**** MATERIAL FOR THIS TASK ****

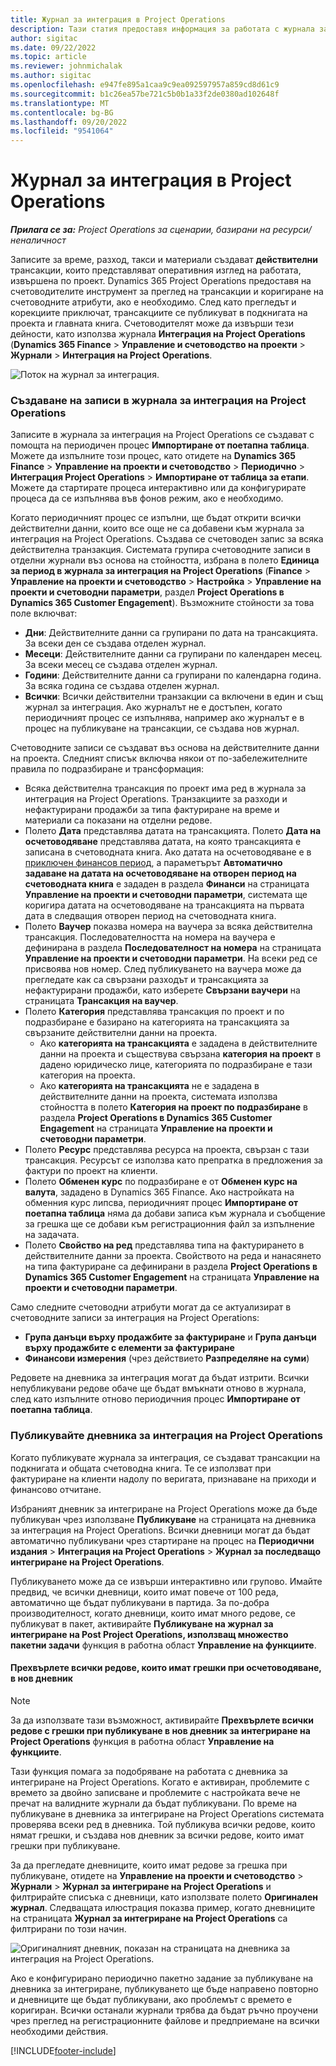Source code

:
 ```yaml
---
title: Журнал за интеграция в Project Operations
description: Тази статия предоставя информация за работата с журнала за интеграция в Project Operations.
author: sigitac
ms.date: 09/22/2022
ms.topic: article
ms.reviewer: johnmichalak
ms.author: sigitac
ms.openlocfilehash: e947fe895a1caa9c9ea092597957a859cd8d61c9
ms.sourcegitcommit: b1c26ea57be721c5b0b1a33f2de0380ad102648f
ms.translationtype: MT
ms.contentlocale: bg-BG
ms.lasthandoff: 09/20/2022
ms.locfileid: "9541064"
---
```

# <a name="integration-journal-in-project-operations"></a>Журнал за интеграция в Project Operations

_**Прилага се за:** Project Operations за сценарии, базирани на ресурси/неналичност_

Записите за време, разход, такси и материали създават **действителни** трансакции, които представляват оперативния изглед на работата, извършена по проект. Dynamics 365 Project Operations предоставя на счетоводителите инструмент за преглед на трансакции и коригиране на счетоводните атрибути, ако е необходимо. След като прегледът и корекциите приключат, трансакциите се публикуват в подкнигата на проекта и главната книга. Счетоводителят може да извърши тези дейности, като използва журнала **Интеграция на Project Operations** (**Dynamics 365 Finance** > **Управление и счетоводство на проекти** > **Журнали** > **Интеграция на Project Operations**.

![Поток на журнал за интеграция.](./media/IntegrationJournal.png)

### <a name="create-records-in-the-project-operations-integration-journal"></a>Създаване на записи в журнала за интеграция на Project Operations

Записите в журнала за интеграция на Project Operations се създават с помощта на периодичен процес **Импортиране от поетапна таблица**. Можете да изпълните този процес, като отидете на **Dynamics 365 Finance** > **Управление на проекти и счетоводство** > **Периодично** > **Интеграция Project Operations** > **Импортиране от таблица за етапи**. Можете да стартирате процеса интерактивно или да конфигурирате процеса да се изпълнява във фонов режим, ако е необходимо.

Когато периодичният процес се изпълни, ще бъдат открити всички действителни данни, които все още не са добавени към журнала за интеграция на Project Operations. Създава се счетоводен запис за всяка действителна транзакция.
Системата групира счетоводните записи в отделни журнали въз основа на стойността, избрана в полето **Единица за период в журнала за интеграция на Project Operations** (**Finance** > **Управление на проекти и счетоводство** > **Настройка** > **Управление на проекти и счетоводни параметри**, раздел **Project Operations в Dynamics 365 Customer Engagement**). Възможните стойности за това поле включват:

  - **Дни**: Действителните данни са групирани по дата на трансакцията. За всеки ден се създава отделен журнал.
  - **Месеци**: Действителните данни са групирани по календарен месец. За всеки месец се създава отделен журнал.
  - **Години**: Действителните данни са групирани по календарна година. За всяка година се създава отделен журнал.
  - **Всички**: Всички действителни транзакции са включени в един и същ журнал за интеграция. Ако журналът не е достъпен, когато периодичният процес се изпълнява, например ако журналът е в процес на публикуване на трансакции, се създава нов журнал.

Счетоводните записи се създават въз основа на действителните данни на проекта. Следният списък включва някои от по-забележителните правила по подразбиране и трансформация:

  - Всяка действителна трансакция по проект има ред в журнала за интеграция на Project Operations. Транзакциите за разходи и нефактурирани продажби за типа фактуриране на време и материали са показани на отделни редове.
  - Полето **Дата** представлява датата на трансакцията. Полето **Дата на осчетоводяване** представлява датата, на която трансакцията е записана в счетоводната книга. Ако датата на осчетоводяване е в [приключен финансов период](/dynamics365/finance/general-ledger/close-general-ledger-at-period-end), а параметърът **Автоматично задаване на датата на осчетоводяване на отворен период на счетоводната книга** е зададен в раздела **Финанси** на страницата **Управление на проекти и счетоводни параметри**, системата ще коригира датата на осчетоводяване на трансакцията на първата дата в следващия отворен период на счетоводната книга.
  - Полето **Ваучер** показва номера на ваучера за всяка действителна трансакция. Последователността на номера на ваучера е дефинирана в раздела **Последователност на номера** на страницата **Управление на проекти и счетоводни параметри**. На всеки ред се присвоява нов номер. След публикуването на ваучера може да прегледате как са свързани разходът и трансакцията за нефактурирани продажби, като изберете **Свързани ваучери** на страницата **Трансакция на ваучер**.
  - Полето **Категория** представлява трансакция по проект и по подразбиране е базирано на категорията на трансакцията за свързаните действителни данни на проекта.
    - Ако **категорията на трансакцията** е зададена в действителните данни на проекта и съществува свързана **категория на проект** в дадено юридическо лице, категорията по подразбиране е тази категория на проекта.
    - Ако **категорията на трансакцията** не е зададена в действителните данни на проекта, системата използва стойността в полето **Категория на проект по подразбиране** в раздела **Project Operations в Dynamics 365 Customer Engagement** на страницата **Управление на проекти и счетоводни параметри**.
  - Полето **Ресурс** представлява ресурса на проекта, свързан с тази трансакция. Ресурсът се използва като препратка в предложения за фактури по проект на клиенти.
  - Полето **Обменен курс** по подразбиране е от **Обменен курс на валута**, зададено в Dynamics 365 Finance. Ако настройката на обменния курс липсва, периодичният процес **Импортиране от поетапна таблица** няма да добави записа към журнала и съобщение за грешка ще се добави към регистрационния файл за изпълнение на задачата.
  - Полето **Свойство на ред** представлява типа на фактурирането в действителните данни за проекта. Свойството на реда и нанасянето на типа фактуриране са дефинирани в раздела **Project Operations в Dynamics 365 Customer Engagement** на страницата **Управление на проекти и счетоводни параметри**.

Само следните счетоводни атрибути могат да се актуализират в счетоводните записи за интеграция на Project Operations:

- **Група данъци върху продажбите за фактуриране** и **Група данъци върху продажбите с елементи за фактуриране**
- **Финансови измерения** (чрез действието **Разпределяне на суми**)

Редовете на дневника за интеграция могат да бъдат изтрити. Всички непубликувани редове обаче ще бъдат вмъкнати отново в журнала, след като изпълните отново периодичния процес **Импортиране от поетапна таблица**.

### <a name="post-the-project-operations-integration-journal"></a>Публикувайте дневника за интеграция на Project Operations

Когато публикувате журнала за интеграция, се създават трансакции на подкнигата и общата счетоводна книга. Те се използват при фактуриране на клиенти надолу по веригата, признаване на приходи и финансово отчитане.

Избраният дневник за интегриране на Project Operations може да бъде публикуван чрез използване **Публикуване** на страницата на дневника за интеграция на Project Operations. Всички дневници могат да бъдат автоматично публикувани чрез стартиране на процес на **Периодични издания** > **Интеграция на Project Operations** > **Журнал за последващо интегриране на Project Operations**.

Публикуването може да се извърши интерактивно или групово. Имайте предвид, че всички дневници, които имат повече от 100 реда, автоматично ще бъдат публикувани в партида. За по-добра производителност, когато дневници, които имат много редове, се публикуват в пакет, активирайте **Публикуване на журнал за интегриране на Post Project Operations, използващ множество пакетни задачи** функция в работна област **Управление на функциите**. 

#### <a name="transfer-all-lines-that-have-posting-errors-to-a-new-journal"></a>Прехвърлете всички редове, които имат грешки при осчетоводяване, в нов дневник

> [!NOTE]
> За да използвате тази възможност, активирайте **Прехвърлете всички редове с грешки при публикуване в нов дневник за интегриране на Project Operations** функция в работна област **Управление на функциите**.

Тази функция помага за подобряване на работата с дневника за интегриране на Project Operations. Когато е активиран, проблемите с времето за двойно записване и проблемите с настройката вече не пречат на валидните журнали да бъдат публикувани. По време на публикуване в дневника за интегриране на Project Operations системата проверява всеки ред в дневника. Той публикува всички редове, които нямат грешки, и създава нов дневник за всички редове, които имат грешки при публикуване.

За да прегледате дневниците, които имат редове за грешка при публикуване, отидете на **Управление на проекти и счетоводство** \> **Журнали** \> **Журнал за интегриране на Project Operations** и филтрирайте списъка с дневници, като използвате полето **Оригинален журнал**. Следващата илюстрация показва пример, когато дневниците на страницата **Журнал за интегриране на Project Operations** са филтрирани по този начин.

![Оригиналният дневник, показан на страницата на дневника за интеграция на Project Operations.](./media/transferLines-originalJournal.png)

Ако е конфигурирано периодично пакетно задание за публикуване на дневника за интегриране, публикуването ще бъде направено повторно и дневниците ще бъдат публикувани, ако проблемът с времето е коригиран. Всички останали журнали трябва да бъдат ръчно проучени чрез преглед на регистрационните файлове и предприемане на всички необходими действия.

[!INCLUDE[footer-include](../includes/footer-banner.md)]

****

_WORK REQUIRED:_ All lines from the one with "дневник, показан на" to the end of the records must be set down exactly. Skip every line before it.

_WRITTEN RESPONSE:_
![Оригиналният дневник, показан на страницата на дневника за интеграция на Project Operations.](./media/transferLines-originalJournal.png)

Ако е конфигурирано периодично пакетно задание за публикуване на дневника за интегриране, публикуването ще бъде направено повторно и дневниците ще бъдат публикувани, ако проблемът с времето е коригиран. Всички останали журнали трябва да бъдат ръчно проучени чрез преглед на регистрационните файлове и предприемане на всички необходими действия.

[!INCLUDE[footer-include](../includes/footer-banner.md)]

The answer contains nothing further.